Our ritual instruction makes this quite clear. It is the internal and not the external qualities of a man that make him a Mason. The element that defines Freemasonry among all groups is that Freemasonry is an initiatic society, a mystery school that reveals the nature of God, and instructs men how to discover and recognize his divine nature and potential. It is the art of initiation that allows the individual to access the higher nature within himself. His greatest potentialities cannot be achieved except through ritual and an understanding of the initiatic process. Masonry is a form of knowledge, a transformative art which is passed down through its form of instruction. It is the form alone that allows us to transcend the confines of our profane nature so that we can come to know the nature of truth. The form enables the inner work.  

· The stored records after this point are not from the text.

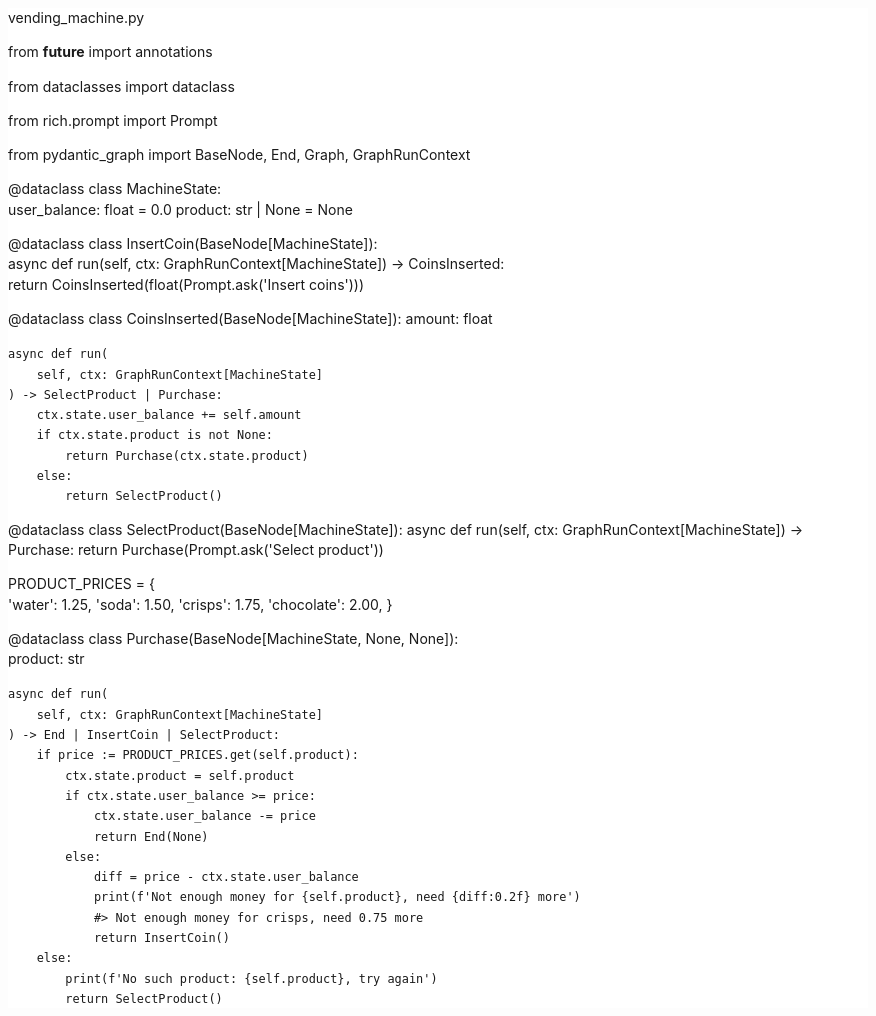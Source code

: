 vending_machine.py

from __future__ import annotations

from dataclasses import dataclass

from rich.prompt import Prompt

from pydantic_graph import BaseNode, End, Graph, GraphRunContext


@dataclass
class MachineState:  
    user_balance: float = 0.0
    product: str | None = None


@dataclass
class InsertCoin(BaseNode[MachineState]):  
    async def run(self, ctx: GraphRunContext[MachineState]) -> CoinsInserted:  
        return CoinsInserted(float(Prompt.ask('Insert coins')))  


@dataclass
class CoinsInserted(BaseNode[MachineState]):
    amount: float  

    async def run(
        self, ctx: GraphRunContext[MachineState]
    ) -> SelectProduct | Purchase:  
        ctx.state.user_balance += self.amount  
        if ctx.state.product is not None:  
            return Purchase(ctx.state.product)
        else:
            return SelectProduct()


@dataclass
class SelectProduct(BaseNode[MachineState]):
    async def run(self, ctx: GraphRunContext[MachineState]) -> Purchase:
        return Purchase(Prompt.ask('Select product'))


PRODUCT_PRICES = {  
    'water': 1.25,
    'soda': 1.50,
    'crisps': 1.75,
    'chocolate': 2.00,
}


@dataclass
class Purchase(BaseNode[MachineState, None, None]):  
    product: str

    async def run(
        self, ctx: GraphRunContext[MachineState]
    ) -> End | InsertCoin | SelectProduct:
        if price := PRODUCT_PRICES.get(self.product):  
            ctx.state.product = self.product  
            if ctx.state.user_balance >= price:  
                ctx.state.user_balance -= price
                return End(None)
            else:
                diff = price - ctx.state.user_balance
                print(f'Not enough money for {self.product}, need {diff:0.2f} more')
                #> Not enough money for crisps, need 0.75 more
                return InsertCoin()  
        else:
            print(f'No such product: {self.product}, try again')
            return SelectProduct()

The men in Traditional Observance Lodges believe what our European forefathers believed; that there are those who seek Freemasonry today because they are looking for the same thing that men of every past generation and every past culture have earnestly sought—they are looking for something that can bring meaning to their lives.

Many other organizations can provide the four characteristics that so often define our lodge experience today. If we wish to practice these things, that is fine; but to be special we should be about the business of doing them better than any other group.
What other groups cannot provide, and what only traditional Masonry currently provides, are the traditional forms of an initiatic organization. That is truly the only experience which distinguishes us from the rest of the community. Fortunately, it is a lodge experience that is growing in popularity and acceptance. But for the new craftsmen, it is simply the old Masonry; rediscovered.